Task prompt. Could you give the records below again exactly, without the pictures?

Material provided.

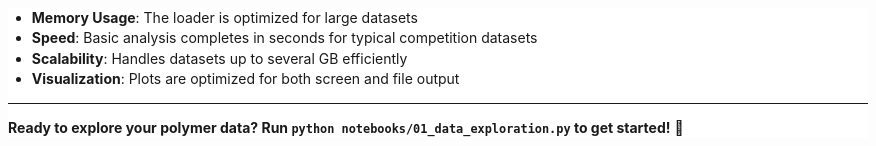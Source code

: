 - **Memory Usage**: The loader is optimized for large datasets
- **Speed**: Basic analysis completes in seconds for typical competition datasets
- **Scalability**: Handles datasets up to several GB efficiently
- **Visualization**: Plots are optimized for both screen and file output

---

**Ready to explore your polymer data? Run `python notebooks/01_data_exploration.py` to get started!** 🚀
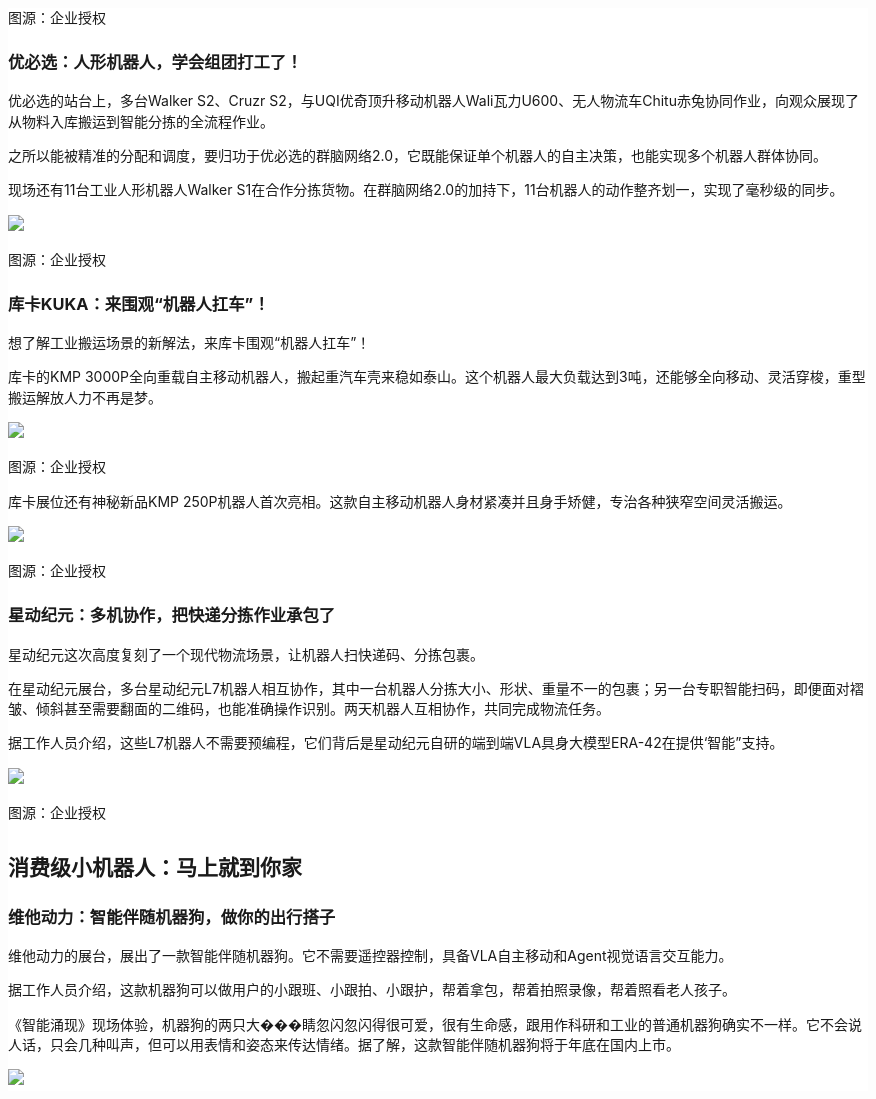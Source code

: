 图源：企业授权

### **优必选：人形机器人，学会组团打工了！**

优必选的站台上，多台Walker S2、Cruzr S2，与UQI优奇顶升移动机器人Wali瓦力U600、无人物流车Chitu赤兔协同作业，向观众展现了从物料入库搬运到智能分拣的全流程作业。

之所以能被精准的分配和调度，要归功于优必选的群脑网络2.0，它既能保证单个机器人的自主决策，也能实现多个机器人群体协同。

现场还有11台工业人形机器人Walker S1在合作分拣货物。在群脑网络2.0的加持下，11台机器人的动作整齐划一，实现了毫秒级的同步。

![](https://img.36krcdn.com/hsossms/20250809/v2_2b0bec76f6ea452f8e1f9dc0b467c1f1@594936739_img_000?x-oss-process=image/format,jpg/interlace,1)

图源：企业授权

### **库卡KUKA：来围观“机器人扛车”！**

想了解工业搬运场景的新解法，来库卡围观“机器人扛车”！

库卡的KMP 3000P全向重载自主移动机器人，搬起重汽车壳来稳如泰山。这个机器人最大负载达到3吨，还能够全向移动、灵活穿梭，重型搬运解放人力不再是梦。

![](https://img.36krcdn.com/hsossms/20250809/v2_41f796acdabc4e8aab40988bc2e71d7b@594936739_img_000?x-oss-process=image/format,jpg/interlace,1)

图源：企业授权

库卡展位还有神秘新品KMP 250P机器人首次亮相。这款自主移动机器人身材紧凑并且身手矫健，专治各种狭窄空间灵活搬运。

![](https://img.36krcdn.com/hsossms/20250809/v2_a461ea8557e144b29ddbb492c6b6bdc3@594936739_img_000?x-oss-process=image/format,jpg/interlace,1)

图源：企业授权

### **星动纪元：多机协作，把快递分拣作业承包了**

星动纪元这次高度复刻了一个现代物流场景，让机器人扫快递码、分拣包裹。

在星动纪元展台，多台星动纪元L7机器人相互协作，其中一台机器人分拣大小、形状、重量不一的包裹；另一台专职智能扫码，即便面对褶皱、倾斜甚至需要翻面的二维码，也能准确操作识别。两天机器人互相协作，共同完成物流任务。

据工作人员介绍，这些L7机器人不需要预编程，它们背后是星动纪元自研的端到端VLA具身大模型ERA-42在提供‘智能”支持。

![](https://img.36krcdn.com/hsossms/20250809/v2_aa0185abfeda4aa9a806633933cdaf13@594936739_img_000?x-oss-process=image/format,jpg/interlace,1)

图源：企业授权

## **消费级小机器人：马上就到你家**

### **维他动力：智能伴随机器狗，做你的出行搭子**

维他动力的展台，展出了一款智能伴随机器狗。它不需要遥控器控制，具备VLA自主移动和Agent视觉语言交互能力。

据工作人员介绍，这款机器狗可以做用户的小跟班、小跟拍、小跟护，帮着拿包，帮着拍照录像，帮着照看老人孩子。

《智能涌现》现场体验，机器狗的两只大���睛忽闪忽闪得很可爱，很有生命感，跟用作科研和工业的普通机器狗确实不一样。它不会说人话，只会几种叫声，但可以用表情和姿态来传达情绪。据了解，这款智能伴随机器狗将于年底在国内上市。

![](https://img.36krcdn.com/hsossms/20250809/v2_07b78f72f27e421da28512d8b9b28ed7@594936739_img_000?x-oss-process=image/format,jpg/interlace,1)
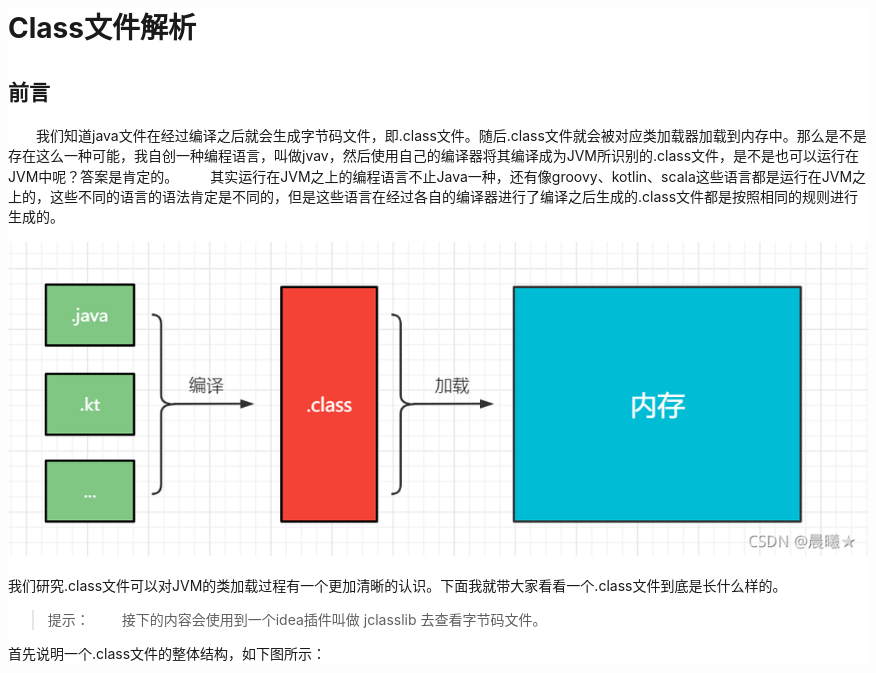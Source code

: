 # Class文件解析

## 前言

  我们知道java文件在经过编译之后就会生成字节码文件，即.class文件。随后.class文件就会被对应类加载器加载到内存中。那么是不是存在这么一种可能，我自创一种编程语言，叫做jvav，然后使用自己的编译器将其编译成为JVM所识别的.class文件，是不是也可以运行在JVM中呢？答案是肯定的。
  其实运行在JVM之上的编程语言不止Java一种，还有像groovy、kotlin、scala这些语言都是运行在JVM之上的，这些不同的语言的语法肯定是不同的，但是这些语言在经过各自的编译器进行了编译之后生成的.class文件都是按照相同的规则进行生成的。

![在这里插入图片描述](img/watermark,type_ZHJvaWRzYW5zZmFsbGJhY2s,shadow_50,text_Q1NETiBA5pmo5pum4piF,size_20,color_FFFFFF,t_70,g_se,x_16.png)

​		我们研究.class文件可以对JVM的类加载过程有一个更加清晰的认识。下面我就带大家看看一个.class文件到底是长什么样的。

>  提示：
>   接下的内容会使用到一个idea插件叫做 jclasslib 去查看字节码文件。

首先说明一个.class文件的整体结构，如下图所示：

Answer to this exercise.
Source code

: - **Memory Usage**: The loader is optimized for large datasets
- **Speed**: Basic analysis completes in seconds for typical competition datasets
- **Scalability**: Handles datasets up to several GB efficiently
- **Visualization**: Plots are optimized for both screen and file output

---

**Ready to explore your polymer data? Run `python notebooks/01_data_exploration.py` to get started!** 🚀
Source code

: 图源：企业授权

### **优必选：人形机器人，学会组团打工了！**

优必选的站台上，多台Walker S2、Cruzr S2，与UQI优奇顶升移动机器人Wali瓦力U600、无人物流车Chitu赤兔协同作业，向观众展现了从物料入库搬运到智能分拣的全流程作业。

之所以能被精准的分配和调度，要归功于优必选的群脑网络2.0，它既能保证单个机器人的自主决策，也能实现多个机器人群体协同。

现场还有11台工业人形机器人Walker S1在合作分拣货物。在群脑网络2.0的加持下，11台机器人的动作整齐划一，实现了毫秒级的同步。

![](https://img.36krcdn.com/hsossms/20250809/v2_2b0bec76f6ea452f8e1f9dc0b467c1f1@594936739_img_000?x-oss-process=image/format,jpg/interlace,1)

图源：企业授权

### **库卡KUKA：来围观“机器人扛车”！**

想了解工业搬运场景的新解法，来库卡围观“机器人扛车”！

库卡的KMP 3000P全向重载自主移动机器人，搬起重汽车壳来稳如泰山。这个机器人最大负载达到3吨，还能够全向移动、灵活穿梭，重型搬运解放人力不再是梦。

![](https://img.36krcdn.com/hsossms/20250809/v2_41f796acdabc4e8aab40988bc2e71d7b@594936739_img_000?x-oss-process=image/format,jpg/interlace,1)

图源：企业授权

库卡展位还有神秘新品KMP 250P机器人首次亮相。这款自主移动机器人身材紧凑并且身手矫健，专治各种狭窄空间灵活搬运。

![](https://img.36krcdn.com/hsossms/20250809/v2_a461ea8557e144b29ddbb492c6b6bdc3@594936739_img_000?x-oss-process=image/format,jpg/interlace,1)

图源：企业授权

### **星动纪元：多机协作，把快递分拣作业承包了**

星动纪元这次高度复刻了一个现代物流场景，让机器人扫快递码、分拣包裹。

在星动纪元展台，多台星动纪元L7机器人相互协作，其中一台机器人分拣大小、形状、重量不一的包裹；另一台专职智能扫码，即便面对褶皱、倾斜甚至需要翻面的二维码，也能准确操作识别。两天机器人互相协作，共同完成物流任务。

据工作人员介绍，这些L7机器人不需要预编程，它们背后是星动纪元自研的端到端VLA具身大模型ERA-42在提供‘智能”支持。

![](https://img.36krcdn.com/hsossms/20250809/v2_aa0185abfeda4aa9a806633933cdaf13@594936739_img_000?x-oss-process=image/format,jpg/interlace,1)

图源：企业授权

## **消费级小机器人：马上就到你家**

### **维他动力：智能伴随机器狗，做你的出行搭子**

维他动力的展台，展出了一款智能伴随机器狗。它不需要遥控器控制，具备VLA自主移动和Agent视觉语言交互能力。

据工作人员介绍，这款机器狗可以做用户的小跟班、小跟拍、小跟护，帮着拿包，帮着拍照录像，帮着照看老人孩子。

《智能涌现》现场体验，机器狗的两只大���睛忽闪忽闪得很可爱，很有生命感，跟用作科研和工业的普通机器狗确实不一样。它不会说人话，只会几种叫声，但可以用表情和姿态来传达情绪。据了解，这款智能伴随机器狗将于年底在国内上市。

![](https://img.36krcdn.com/hsossms/20250809/v2_07b78f72f27e421da28512d8b9b28ed7@594936739_img_000?x-oss-process=image/format,jpg/interlace,1)
Source code

: # Class文件解析

## 前言

  我们知道java文件在经过编译之后就会生成字节码文件，即.class文件。随后.class文件就会被对应类加载器加载到内存中。那么是不是存在这么一种可能，我自创一种编程语言，叫做jvav，然后使用自己的编译器将其编译成为JVM所识别的.class文件，是不是也可以运行在JVM中呢？答案是肯定的。
  其实运行在JVM之上的编程语言不止Java一种，还有像groovy、kotlin、scala这些语言都是运行在JVM之上的，这些不同的语言的语法肯定是不同的，但是这些语言在经过各自的编译器进行了编译之后生成的.class文件都是按照相同的规则进行生成的。

![在这里插入图片描述](img/watermark,type_ZHJvaWRzYW5zZmFsbGJhY2s,shadow_50,text_Q1NETiBA5pmo5pum4piF,size_20,color_FFFFFF,t_70,g_se,x_16.png)

​		我们研究.class文件可以对JVM的类加载过程有一个更加清晰的认识。下面我就带大家看看一个.class文件到底是长什么样的。

>  提示：
>   接下的内容会使用到一个idea插件叫做 jclasslib 去查看字节码文件。

首先说明一个.class文件的整体结构，如下图所示：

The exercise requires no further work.